What you need to do: Go through the following data and transcribe exactly the stretch of lines from the one holding "2023-02-13 오후 4 29" to the one holding "2. **增量数据更新**：", both included.

[Source data]

== Segment start ==

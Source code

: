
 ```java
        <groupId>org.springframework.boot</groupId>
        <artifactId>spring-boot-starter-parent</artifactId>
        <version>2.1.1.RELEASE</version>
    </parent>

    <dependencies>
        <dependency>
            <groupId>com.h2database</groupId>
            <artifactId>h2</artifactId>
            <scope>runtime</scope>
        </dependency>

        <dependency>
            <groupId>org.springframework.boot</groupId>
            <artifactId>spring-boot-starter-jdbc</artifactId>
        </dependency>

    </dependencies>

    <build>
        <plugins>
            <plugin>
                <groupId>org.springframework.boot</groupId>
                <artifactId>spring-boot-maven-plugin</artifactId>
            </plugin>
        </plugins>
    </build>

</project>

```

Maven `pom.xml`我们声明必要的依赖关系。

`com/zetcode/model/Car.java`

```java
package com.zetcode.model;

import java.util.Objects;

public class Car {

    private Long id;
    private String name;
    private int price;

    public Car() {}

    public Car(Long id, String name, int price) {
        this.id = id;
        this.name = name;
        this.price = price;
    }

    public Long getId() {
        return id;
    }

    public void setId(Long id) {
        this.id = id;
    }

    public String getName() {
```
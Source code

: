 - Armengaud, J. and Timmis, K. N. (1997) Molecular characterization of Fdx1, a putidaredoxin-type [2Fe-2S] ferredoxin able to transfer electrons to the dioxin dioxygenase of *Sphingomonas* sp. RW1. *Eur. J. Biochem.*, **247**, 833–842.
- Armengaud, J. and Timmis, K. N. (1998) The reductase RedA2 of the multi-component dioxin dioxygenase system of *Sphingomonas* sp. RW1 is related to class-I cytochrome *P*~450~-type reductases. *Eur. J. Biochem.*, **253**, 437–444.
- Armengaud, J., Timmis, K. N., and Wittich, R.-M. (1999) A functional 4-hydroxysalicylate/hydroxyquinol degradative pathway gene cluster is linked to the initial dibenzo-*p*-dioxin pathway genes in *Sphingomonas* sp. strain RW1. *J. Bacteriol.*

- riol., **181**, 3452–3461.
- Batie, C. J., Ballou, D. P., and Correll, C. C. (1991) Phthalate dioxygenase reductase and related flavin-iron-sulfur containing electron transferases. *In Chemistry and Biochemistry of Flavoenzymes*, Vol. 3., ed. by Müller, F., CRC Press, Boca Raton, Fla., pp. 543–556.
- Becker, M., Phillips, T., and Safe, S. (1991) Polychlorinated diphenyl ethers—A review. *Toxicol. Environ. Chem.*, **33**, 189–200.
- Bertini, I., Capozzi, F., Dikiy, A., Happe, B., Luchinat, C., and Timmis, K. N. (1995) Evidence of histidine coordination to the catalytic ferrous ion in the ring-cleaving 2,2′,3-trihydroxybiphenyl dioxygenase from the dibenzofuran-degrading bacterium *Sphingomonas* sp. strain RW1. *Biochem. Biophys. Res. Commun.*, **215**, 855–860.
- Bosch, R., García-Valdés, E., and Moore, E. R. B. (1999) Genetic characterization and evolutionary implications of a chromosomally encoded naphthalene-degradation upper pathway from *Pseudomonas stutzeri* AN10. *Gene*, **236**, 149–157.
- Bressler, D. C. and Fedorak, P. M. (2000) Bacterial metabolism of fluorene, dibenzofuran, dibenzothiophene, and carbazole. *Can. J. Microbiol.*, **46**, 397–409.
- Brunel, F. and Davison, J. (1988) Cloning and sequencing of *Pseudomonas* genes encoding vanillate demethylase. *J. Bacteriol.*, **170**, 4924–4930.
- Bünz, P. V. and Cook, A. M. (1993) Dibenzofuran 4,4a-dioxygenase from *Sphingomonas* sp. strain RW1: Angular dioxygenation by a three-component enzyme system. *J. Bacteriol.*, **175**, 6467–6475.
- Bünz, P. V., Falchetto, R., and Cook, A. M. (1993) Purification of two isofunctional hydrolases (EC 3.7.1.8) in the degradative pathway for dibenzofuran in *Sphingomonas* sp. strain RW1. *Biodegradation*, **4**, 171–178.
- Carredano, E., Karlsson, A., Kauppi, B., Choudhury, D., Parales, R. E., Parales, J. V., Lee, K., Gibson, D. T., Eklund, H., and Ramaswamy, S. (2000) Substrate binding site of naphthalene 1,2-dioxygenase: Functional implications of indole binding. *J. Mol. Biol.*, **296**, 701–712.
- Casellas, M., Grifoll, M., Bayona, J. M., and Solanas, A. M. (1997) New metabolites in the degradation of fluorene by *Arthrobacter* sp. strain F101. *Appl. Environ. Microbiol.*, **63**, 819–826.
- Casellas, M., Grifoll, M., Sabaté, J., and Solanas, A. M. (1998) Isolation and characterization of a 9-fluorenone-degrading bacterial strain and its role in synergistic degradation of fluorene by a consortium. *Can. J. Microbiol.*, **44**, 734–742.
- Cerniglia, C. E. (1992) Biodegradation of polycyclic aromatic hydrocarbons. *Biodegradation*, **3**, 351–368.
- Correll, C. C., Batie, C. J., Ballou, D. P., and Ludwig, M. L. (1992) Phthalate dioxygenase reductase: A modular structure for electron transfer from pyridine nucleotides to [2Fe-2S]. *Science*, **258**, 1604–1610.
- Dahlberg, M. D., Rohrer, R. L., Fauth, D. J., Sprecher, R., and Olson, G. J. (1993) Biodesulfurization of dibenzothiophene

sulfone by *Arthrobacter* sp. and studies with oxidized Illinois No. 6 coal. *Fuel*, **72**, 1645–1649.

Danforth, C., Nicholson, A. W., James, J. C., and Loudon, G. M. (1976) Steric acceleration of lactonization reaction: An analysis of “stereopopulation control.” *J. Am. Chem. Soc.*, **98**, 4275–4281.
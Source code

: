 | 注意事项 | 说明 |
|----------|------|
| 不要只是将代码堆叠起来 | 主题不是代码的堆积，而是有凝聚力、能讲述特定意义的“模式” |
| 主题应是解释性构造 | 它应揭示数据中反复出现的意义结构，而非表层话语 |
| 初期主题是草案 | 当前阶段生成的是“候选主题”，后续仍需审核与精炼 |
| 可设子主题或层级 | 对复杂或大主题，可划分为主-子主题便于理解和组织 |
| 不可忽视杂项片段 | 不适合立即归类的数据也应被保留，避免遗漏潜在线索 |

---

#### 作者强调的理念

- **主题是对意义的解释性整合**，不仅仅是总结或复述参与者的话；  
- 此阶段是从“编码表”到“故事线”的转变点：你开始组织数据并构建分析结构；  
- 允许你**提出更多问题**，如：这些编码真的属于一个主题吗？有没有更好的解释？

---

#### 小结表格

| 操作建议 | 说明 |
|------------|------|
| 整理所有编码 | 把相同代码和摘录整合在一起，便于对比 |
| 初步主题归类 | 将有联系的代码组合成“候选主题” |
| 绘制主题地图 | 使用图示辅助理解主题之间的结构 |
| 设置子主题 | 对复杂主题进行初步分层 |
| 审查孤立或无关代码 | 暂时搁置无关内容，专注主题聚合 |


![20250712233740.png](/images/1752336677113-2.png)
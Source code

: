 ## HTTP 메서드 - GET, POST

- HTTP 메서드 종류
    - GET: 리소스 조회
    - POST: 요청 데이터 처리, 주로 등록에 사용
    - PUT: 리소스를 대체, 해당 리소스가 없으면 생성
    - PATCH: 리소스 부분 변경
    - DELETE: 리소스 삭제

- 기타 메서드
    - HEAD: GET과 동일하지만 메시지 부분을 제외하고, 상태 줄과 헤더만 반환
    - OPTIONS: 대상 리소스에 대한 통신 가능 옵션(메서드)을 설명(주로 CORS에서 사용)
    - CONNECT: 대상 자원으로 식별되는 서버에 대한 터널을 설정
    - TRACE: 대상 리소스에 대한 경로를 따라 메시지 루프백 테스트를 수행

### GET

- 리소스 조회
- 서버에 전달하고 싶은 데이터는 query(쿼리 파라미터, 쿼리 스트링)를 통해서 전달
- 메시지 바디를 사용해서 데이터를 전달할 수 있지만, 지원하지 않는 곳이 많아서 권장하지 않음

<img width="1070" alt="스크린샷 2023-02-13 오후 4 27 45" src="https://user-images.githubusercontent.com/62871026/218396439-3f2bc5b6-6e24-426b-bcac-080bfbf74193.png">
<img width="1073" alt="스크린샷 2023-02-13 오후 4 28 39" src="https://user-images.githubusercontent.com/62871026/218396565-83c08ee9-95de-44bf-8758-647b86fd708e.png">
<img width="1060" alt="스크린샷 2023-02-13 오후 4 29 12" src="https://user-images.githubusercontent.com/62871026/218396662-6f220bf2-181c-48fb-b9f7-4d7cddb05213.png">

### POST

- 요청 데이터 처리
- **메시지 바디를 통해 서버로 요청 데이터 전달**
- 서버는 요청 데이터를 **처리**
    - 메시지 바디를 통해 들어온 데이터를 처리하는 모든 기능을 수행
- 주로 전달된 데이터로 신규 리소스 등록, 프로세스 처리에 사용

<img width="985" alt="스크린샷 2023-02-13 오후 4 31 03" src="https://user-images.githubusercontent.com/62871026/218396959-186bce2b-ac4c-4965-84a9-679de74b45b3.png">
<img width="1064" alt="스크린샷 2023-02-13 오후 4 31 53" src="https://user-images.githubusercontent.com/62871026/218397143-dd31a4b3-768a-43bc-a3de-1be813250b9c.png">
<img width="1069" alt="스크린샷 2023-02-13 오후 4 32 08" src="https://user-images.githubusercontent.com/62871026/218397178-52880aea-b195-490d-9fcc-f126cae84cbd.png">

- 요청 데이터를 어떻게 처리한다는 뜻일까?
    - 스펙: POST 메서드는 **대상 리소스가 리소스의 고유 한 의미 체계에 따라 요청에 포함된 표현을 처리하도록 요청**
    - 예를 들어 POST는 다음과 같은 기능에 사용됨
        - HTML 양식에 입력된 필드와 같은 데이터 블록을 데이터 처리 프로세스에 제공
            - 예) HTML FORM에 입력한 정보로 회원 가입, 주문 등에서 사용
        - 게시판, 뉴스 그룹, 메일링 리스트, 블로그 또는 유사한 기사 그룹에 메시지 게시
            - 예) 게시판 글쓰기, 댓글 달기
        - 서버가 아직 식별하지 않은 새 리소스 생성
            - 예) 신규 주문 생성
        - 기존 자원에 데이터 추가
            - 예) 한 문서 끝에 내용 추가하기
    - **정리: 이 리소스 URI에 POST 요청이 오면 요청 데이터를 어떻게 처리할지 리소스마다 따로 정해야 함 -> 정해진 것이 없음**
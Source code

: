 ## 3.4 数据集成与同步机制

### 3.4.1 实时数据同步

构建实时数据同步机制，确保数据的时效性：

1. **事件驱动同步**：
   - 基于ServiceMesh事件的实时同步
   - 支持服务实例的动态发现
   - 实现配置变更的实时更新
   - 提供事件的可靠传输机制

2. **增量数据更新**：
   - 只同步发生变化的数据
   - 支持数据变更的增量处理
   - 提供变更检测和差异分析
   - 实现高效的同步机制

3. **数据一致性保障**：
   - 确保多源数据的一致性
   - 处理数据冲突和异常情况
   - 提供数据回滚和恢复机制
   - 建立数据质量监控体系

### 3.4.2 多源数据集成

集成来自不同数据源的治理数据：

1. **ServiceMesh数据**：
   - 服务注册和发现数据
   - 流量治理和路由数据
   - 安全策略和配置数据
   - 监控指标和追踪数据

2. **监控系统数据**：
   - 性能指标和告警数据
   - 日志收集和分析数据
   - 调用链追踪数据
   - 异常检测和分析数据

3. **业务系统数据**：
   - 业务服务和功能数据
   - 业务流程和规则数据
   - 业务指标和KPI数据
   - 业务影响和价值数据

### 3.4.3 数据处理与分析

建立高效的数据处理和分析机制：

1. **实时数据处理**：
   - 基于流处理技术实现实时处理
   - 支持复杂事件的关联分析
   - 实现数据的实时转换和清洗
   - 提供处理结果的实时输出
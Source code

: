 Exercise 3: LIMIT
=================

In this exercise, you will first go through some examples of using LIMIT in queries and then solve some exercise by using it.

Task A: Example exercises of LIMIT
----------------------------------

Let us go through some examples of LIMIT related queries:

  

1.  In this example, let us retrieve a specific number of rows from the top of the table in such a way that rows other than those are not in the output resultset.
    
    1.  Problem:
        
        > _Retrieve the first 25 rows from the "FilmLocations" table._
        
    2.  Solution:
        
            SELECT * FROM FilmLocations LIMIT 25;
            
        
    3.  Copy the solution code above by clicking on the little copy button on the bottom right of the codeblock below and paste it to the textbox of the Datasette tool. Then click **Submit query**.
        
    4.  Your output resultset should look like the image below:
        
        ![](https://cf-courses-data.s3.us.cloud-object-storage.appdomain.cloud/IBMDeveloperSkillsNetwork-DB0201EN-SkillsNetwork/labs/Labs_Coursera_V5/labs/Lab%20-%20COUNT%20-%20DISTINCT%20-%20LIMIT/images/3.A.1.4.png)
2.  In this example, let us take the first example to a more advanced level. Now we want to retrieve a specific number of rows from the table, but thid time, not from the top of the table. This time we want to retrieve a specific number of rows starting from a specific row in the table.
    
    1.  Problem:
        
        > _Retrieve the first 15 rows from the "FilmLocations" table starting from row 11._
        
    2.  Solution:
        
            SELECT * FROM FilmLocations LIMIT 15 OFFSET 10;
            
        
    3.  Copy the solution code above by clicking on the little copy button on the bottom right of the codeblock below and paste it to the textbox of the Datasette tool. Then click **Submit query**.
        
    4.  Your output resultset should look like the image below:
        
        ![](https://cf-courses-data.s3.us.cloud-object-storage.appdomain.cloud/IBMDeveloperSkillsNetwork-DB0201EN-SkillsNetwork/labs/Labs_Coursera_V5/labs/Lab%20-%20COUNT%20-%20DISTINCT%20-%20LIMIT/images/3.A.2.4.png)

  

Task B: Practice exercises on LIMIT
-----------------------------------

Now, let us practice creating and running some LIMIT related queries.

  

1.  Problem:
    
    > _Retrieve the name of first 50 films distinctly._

== Segment end ==

Solution for this exercise:
<img width="1060" alt="스크린샷 2023-02-13 오후 4 29 12" src="https://user-images.githubusercontent.com/62871026/218396662-6f220bf2-181c-48fb-b9f7-4d7cddb05213.png">

### POST

- 요청 데이터 처리
- **메시지 바디를 통해 서버로 요청 데이터 전달**
- 서버는 요청 데이터를 **처리**
    - 메시지 바디를 통해 들어온 데이터를 처리하는 모든 기능을 수행
- 주로 전달된 데이터로 신규 리소스 등록, 프로세스 처리에 사용

<img width="985" alt="스크린샷 2023-02-13 오후 4 31 03" src="https://user-images.githubusercontent.com/62871026/218396959-186bce2b-ac4c-4965-84a9-679de74b45b3.png">
<img width="1064" alt="스크린샷 2023-02-13 오후 4 31 53" src="https://user-images.githubusercontent.com/62871026/218397143-dd31a4b3-768a-43bc-a3de-1be813250b9c.png">
<img width="1069" alt="스크린샷 2023-02-13 오후 4 32 08" src="https://user-images.githubusercontent.com/62871026/218397178-52880aea-b195-490d-9fcc-f126cae84cbd.png">

- 요청 데이터를 어떻게 처리한다는 뜻일까?
    - 스펙: POST 메서드는 **대상 리소스가 리소스의 고유 한 의미 체계에 따라 요청에 포함된 표현을 처리하도록 요청**
    - 예를 들어 POST는 다음과 같은 기능에 사용됨
        - HTML 양식에 입력된 필드와 같은 데이터 블록을 데이터 처리 프로세스에 제공
            - 예) HTML FORM에 입력한 정보로 회원 가입, 주문 등에서 사용
        - 게시판, 뉴스 그룹, 메일링 리스트, 블로그 또는 유사한 기사 그룹에 메시지 게시
            - 예) 게시판 글쓰기, 댓글 달기
        - 서버가 아직 식별하지 않은 새 리소스 생성
            - 예) 신규 주문 생성
        - 기존 자원에 데이터 추가
            - 예) 한 문서 끝에 내용 추가하기
    - **정리: 이 리소스 URI에 POST 요청이 오면 요청 데이터를 어떻게 처리할지 리소스마다 따로 정해야 함 -> 정해진 것이 없음**
Source code

: ## 3.4 数据集成与同步机制

### 3.4.1 实时数据同步

构建实时数据同步机制，确保数据的时效性：

1. **事件驱动同步**：
   - 基于ServiceMesh事件的实时同步
   - 支持服务实例的动态发现
   - 实现配置变更的实时更新
   - 提供事件的可靠传输机制

2. **增量数据更新**：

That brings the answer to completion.